**Records to process**.
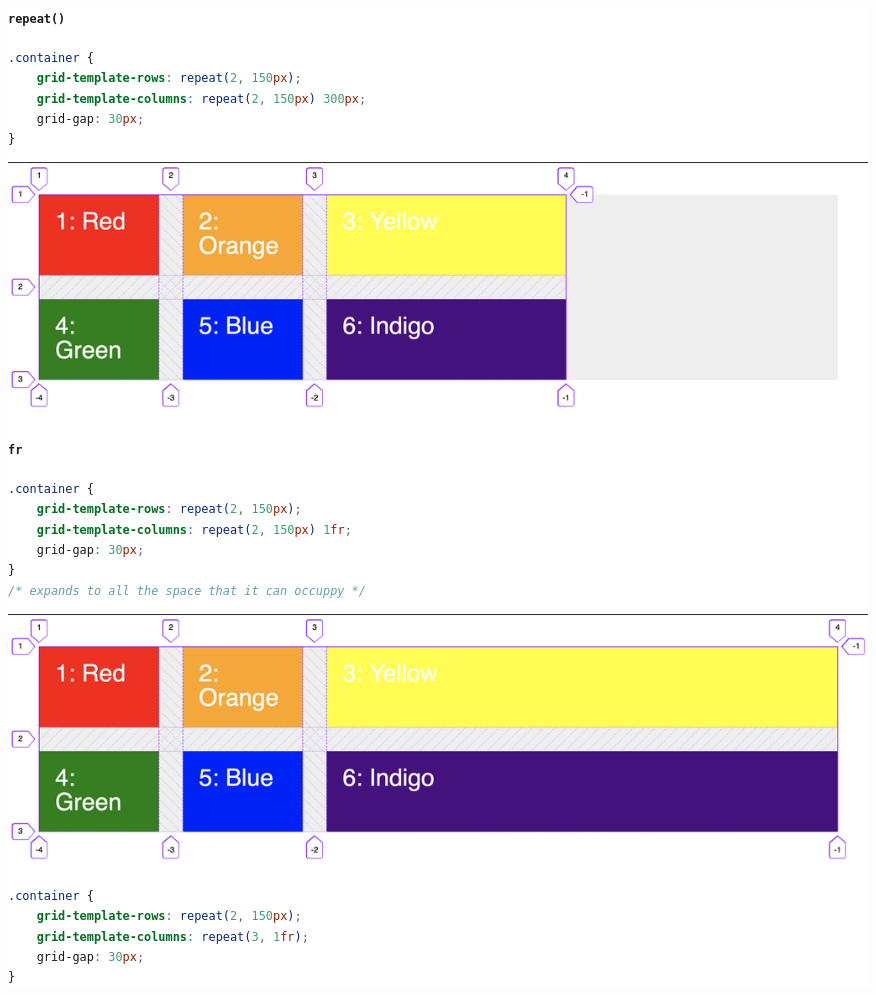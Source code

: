#### `repeat()`
```css
.container {
	grid-template-rows: repeat(2, 150px);
    grid-template-columns: repeat(2, 150px) 300px;
	grid-gap: 30px;
}
```

![alt text](<img/Captura de pantalla 2024-02-04 a las 21.43.15.png>)

#### `fr`
```css
.container {
	grid-template-rows: repeat(2, 150px);
    grid-template-columns: repeat(2, 150px) 1fr; 
	grid-gap: 30px;
}
/* expands to all the space that it can occuppy */
```

![alt text](<img/Captura de pantalla 2024-02-04 a las 21.45.55.png>)

```css
.container {
	grid-template-rows: repeat(2, 150px);
    grid-template-columns: repeat(3, 1fr); 
	grid-gap: 30px;
}
```
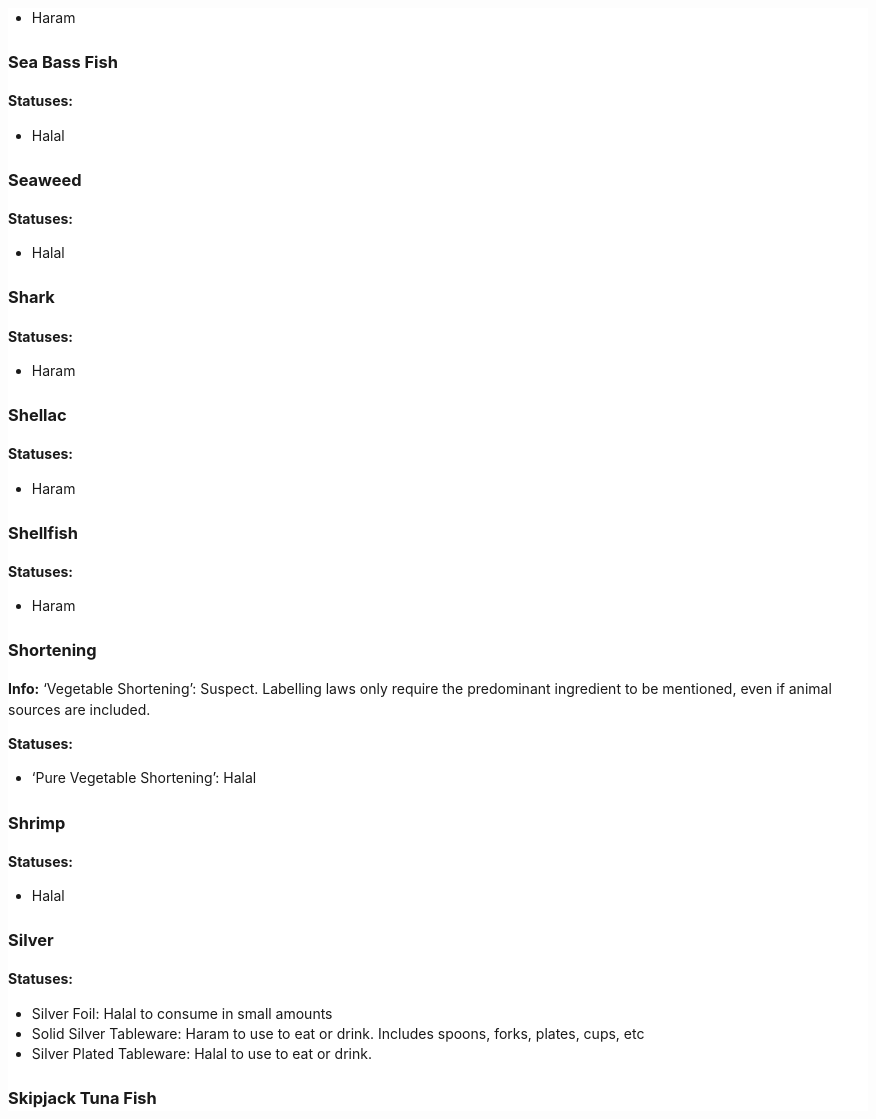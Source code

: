 - Haram

### Sea Bass Fish

**Statuses:**

- Halal

### Seaweed

**Statuses:**

- Halal

### Shark

**Statuses:**

- Haram

### Shellac

**Statuses:**

- Haram

### Shellfish

**Statuses:**

- Haram

### Shortening

**Info:** ‘Vegetable Shortening’: Suspect. Labelling laws only require the predominant ingredient to be mentioned, even if animal sources are included.

**Statuses:**

- ‘Pure Vegetable Shortening’: Halal

### Shrimp

**Statuses:**

- Halal

### Silver

**Statuses:**

- Silver Foil: Halal to consume in small amounts
- Solid Silver Tableware: Haram to use to eat or drink. Includes spoons, forks, plates, cups, etc
- Silver Plated Tableware: Halal to use to eat or drink.

### Skipjack Tuna Fish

**Task instructions**. Go through the records and gather the lines that hold "Silver".

**Answer section**.
### Silver
- Silver Foil: Halal to consume in small amounts
- Solid Silver Tableware: Haram to use to eat or drink. Includes spoons, forks, plates, cups, etc
- Silver Plated Tableware: Halal to use to eat or drink.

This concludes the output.